Friday, April 7, 2017

CrowdStrike part 2

Last week I wrote that the Democrat National Committee (DNC) hired private firm CrowdStrike to look into its alleged hack, and at the same time denied the FBI access to its computers and servers.

CrowdStrike was first to link alleged hacks of Democrat Party computers to Russians last summer.

Some cyber security experts have questioned Crowdstrike's alleged evidence.

I went further -- there is no evidence provided to the public that the DNC was hacked at all.

Computer information can be leaked by an insider / whistleblower-- that's what WikiLeaks's claimed, and no credible facts have been made available to the public that contradict WikiLeaks. 




US cyber security firm CrowdStrike has now revised and retracted statements it used to support claims of Russian hacking during last year’s American presidential election campaign.

In December 2016, for example, CrowdStrike said it found evidence that Russians hacked into a Ukrainian artillery app, contributing to huge losses of howitzers in Ukraine’s war with pro-Russian separatists.

The International Institute for Strategic Studies (IISS) disavowed the CrowdStrike report, and said it had never been contacted by the company.

After CrowdStrike released its Ukraine report, company co-founder Dmitri Alperovitch that report provided added evidence of Russian interference in the US election.

In both hacks, he said, the company found malware used by “Fancy Bear,” a group with ties to Russian intelligence agencies.




Last week CrowdStrike walked back key parts of its Ukraine report:

-- The company removed their claim that Ukraine lost 80% of the Soviet-era D-30 howitzers, which used aiming software that purportedly was hacked.

-- The revised report cites figures of only 15% to 20% losses in combat operations, not 80%, and attributed the new figures to consultants IISS -- a huge revision.

-- CrowdStrike deleted a statement saying “deployment of this malware-infected application may have contributed to the high-loss nature of this platform”
(the Ukraine howitzers) ... and deleted a source link to a blogger in Russia-occupied Crimea.

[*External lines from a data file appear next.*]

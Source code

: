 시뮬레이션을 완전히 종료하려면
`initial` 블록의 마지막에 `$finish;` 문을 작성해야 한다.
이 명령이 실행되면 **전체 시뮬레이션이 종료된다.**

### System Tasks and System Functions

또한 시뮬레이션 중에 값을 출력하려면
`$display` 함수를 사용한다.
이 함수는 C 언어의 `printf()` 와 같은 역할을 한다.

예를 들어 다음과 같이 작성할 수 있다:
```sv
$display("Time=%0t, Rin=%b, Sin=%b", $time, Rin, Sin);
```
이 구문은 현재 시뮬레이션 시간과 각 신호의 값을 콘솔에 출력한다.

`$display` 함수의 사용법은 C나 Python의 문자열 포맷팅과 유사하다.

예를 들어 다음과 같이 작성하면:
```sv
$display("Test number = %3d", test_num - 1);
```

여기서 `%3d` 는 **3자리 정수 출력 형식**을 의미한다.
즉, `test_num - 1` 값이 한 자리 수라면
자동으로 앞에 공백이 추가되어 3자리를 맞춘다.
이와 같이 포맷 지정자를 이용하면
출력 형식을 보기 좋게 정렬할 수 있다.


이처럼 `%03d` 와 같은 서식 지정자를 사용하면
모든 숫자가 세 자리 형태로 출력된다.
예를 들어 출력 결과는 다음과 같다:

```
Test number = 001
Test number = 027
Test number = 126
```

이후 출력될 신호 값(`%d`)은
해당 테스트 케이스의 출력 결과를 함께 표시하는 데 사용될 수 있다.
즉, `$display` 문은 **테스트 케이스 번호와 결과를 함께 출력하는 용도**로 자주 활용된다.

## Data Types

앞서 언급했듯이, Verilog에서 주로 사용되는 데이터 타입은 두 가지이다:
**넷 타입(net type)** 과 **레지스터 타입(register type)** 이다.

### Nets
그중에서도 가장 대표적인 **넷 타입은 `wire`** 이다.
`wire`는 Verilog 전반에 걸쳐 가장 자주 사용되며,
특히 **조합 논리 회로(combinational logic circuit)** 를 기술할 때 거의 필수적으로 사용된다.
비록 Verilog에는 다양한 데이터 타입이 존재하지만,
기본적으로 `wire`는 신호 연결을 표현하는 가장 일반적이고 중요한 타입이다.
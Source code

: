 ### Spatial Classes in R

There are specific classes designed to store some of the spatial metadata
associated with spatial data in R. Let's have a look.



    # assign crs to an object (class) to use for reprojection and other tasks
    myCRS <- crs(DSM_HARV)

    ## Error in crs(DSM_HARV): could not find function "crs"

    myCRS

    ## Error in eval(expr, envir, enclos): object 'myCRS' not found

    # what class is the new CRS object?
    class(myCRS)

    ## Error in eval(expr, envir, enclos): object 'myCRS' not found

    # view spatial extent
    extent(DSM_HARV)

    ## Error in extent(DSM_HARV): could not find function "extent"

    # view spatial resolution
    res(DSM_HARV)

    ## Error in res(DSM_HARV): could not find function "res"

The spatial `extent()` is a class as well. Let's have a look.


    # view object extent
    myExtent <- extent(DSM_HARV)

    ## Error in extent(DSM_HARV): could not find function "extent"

In an email, CrowdStrike spokeswoman Ilina Dmitrova noted that the FBI and the US intelligence community have also concluded that Russia was behind the hacks of the Democratic National Committee, Democratic Congressional Campaign Committee and the email account of John Podesta, Hillary Clinton’s campaign manager.

The FBI agreed with CrowdStrike’s conclusion, but did not analyze the DNC servers because the DNC suspiciously denied access.

This was noteworthy in its own right ... but takes on increased significance after CrowdStrike admitted to making huge errors in their Ukraine military hacking report.

Why did FBI head James Comey outsource his job to CrowdStrike?


Why did CrowdStrike need only one day to tell the DNC exactly what they wanted to hear -- 'Russia did it' -- which Democrat's immediately used as propaganda to help Hillary Clinton. 

 

Democrats claimed:
(1) Putin supports Trump
 

(probably true -- when Hillary was Secretary of State, she made statements that stirred up protests in Russia), and

(2) Russians are actively trying to help Trump win
(probably false -- if Russians really wanted Trump to win, they would have publicly supported Clinton).